Sociological qualitative methods

Social reality “from the native’s point of view”

Superficial observation is often tempted to reduce the main difference between qualitative and quantitative sociological methods to their capacity of quantifying social reality by covering smaller or larger segments of the population. However, the specificity of the qualitative methods does not stem from and is not limited to such technical details. The major differentiation is the epistemological character which derives from the embeddedness of qualitative methods into the inductive, rather than to the deductive paradigm of empirical research.

Qualitative methods are grounded in the post-positivist approach to social reality, building on the assumption that layers of reality cannot be fully understood without exploring the individual and collective meanings attached to them by social actors. Weber’s conception of verstehen, Geertz’ interpretive approach, the phenomenological school, as well as the grounded theory inform the epistemological stance of qualitative sociological inquiries. Instead of searching for universal laws of society, social scientists relying on qualitative methods aim at revealing both the meanings of reality and the collective process of negotiating and constructing these complex sets of meanings.

While quantitative endeavours are situated on the structural levels of society, qualitative studies focus on individual and collective actions, as well, as on the interpretations of these actions. Nevertheless, the individualist paradigm does not question the social character of people’s behaviours. On the contrary, the micro perspective makes it possible to reveal the complex processes of contributing to, being determined by and challenging social structures at the same time. The emic perspective that characterises most qualitative social investigations refers to their commitment to describe and understand social actors within their local contexts and cultures, building on their own, ‘insider’ concepts.

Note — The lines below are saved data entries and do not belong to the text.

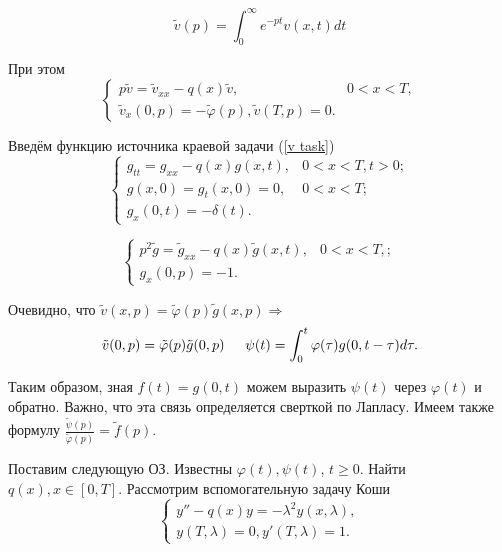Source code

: \documentclass{article}
\begin{document}
\begin{equation*}
\tilde{v}(p) = \int_0^{\infty} e^{-pt} v(x,t) d t
\end{equation*}

При этом 
\begin{equation*}
\begin{cases}
	p \tilde{v} = \tilde{v}_{xx} - q(x) \tilde{v}, & 0<x<T,\\
	\tilde{v}_x(0,p) = -\tilde{\varphi}(p), \tilde{v}(T,p) = 0.
\end{cases}
\end{equation*}

Введём функцию источника краевой задачи (\ref{v task})
\begin{equation*}
\begin{cases}
	g_{tt} = g_{xx} - q(x) g(x,t), & 0<x<T, t > 0;\\
	g(x,0) = g_t(x,0) = 0, & 0<x<T;\\
	g_x(0,t) = -\delta(t).
\end{cases}
\end{equation*}

\begin{equation*}
\begin{cases}
	p^2\tilde{g} = \tilde{g}_{xx} - q(x) \tilde{g}(x,t), & 0<x<T, ;\\
	g_x(0,p) = -1.
\end{cases}
\end{equation*}

Очевидно, что $\tilde{v}(x,p) = \tilde{\varphi}(p) \tilde{g}(x,p) \Rightarrow $
\begin{equation}
\tilde{v}(0,p) = \tilde{\varphi}(p)\tilde{g}(0,p) 
\hspace{0.2cm} ~ \hspace{0.2cm}
\psi (t) = \int_0^t \varphi(\tau) g(0,t-\tau) d \tau.
\end{equation}

Таким образом, зная $f(t) = g(0,t)$ можем выразить $\psi(t)$ через $\varphi(t)$ и обратно. Важно, что эта связь определяется сверткой по Лапласу. Имеем также формулу $\frac{\tilde{\psi}(p)}{\tilde{\varphi}(p)} = \tilde{f}(p)$.

Поставим следующую ОЗ. Известны $\varphi(t), \psi(t)$, $t \geqslant 0$. Найти $q(x), x \in [0,T]$. Рассмотрим вспомогательную задачу Коши
\begin{equation}
\begin{cases}
	y'' - q(x) y = -\lambda^2 y(x,\lambda),\\
	y(T,\lambda) = 0, y'(T,\lambda) = 1.
\end{cases}
\end{equation}
\end{document}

At HETFA we use a wide range of qualitative methods: structured, semi-structured and in-depth interviews, focus-group interviews, (participant) observation, discourse analysis, as well as several forms of participatory methods (e.g. foresight scenarios). So far, in most cases qualitative studies were either meant to complement survey data or they constituted the core empirical endeavours of case studies or evaluative projects. As a rule, the individual level perspective was crucial to understand the meanings, the motivations and the micro level effects of larger scale social phenomena.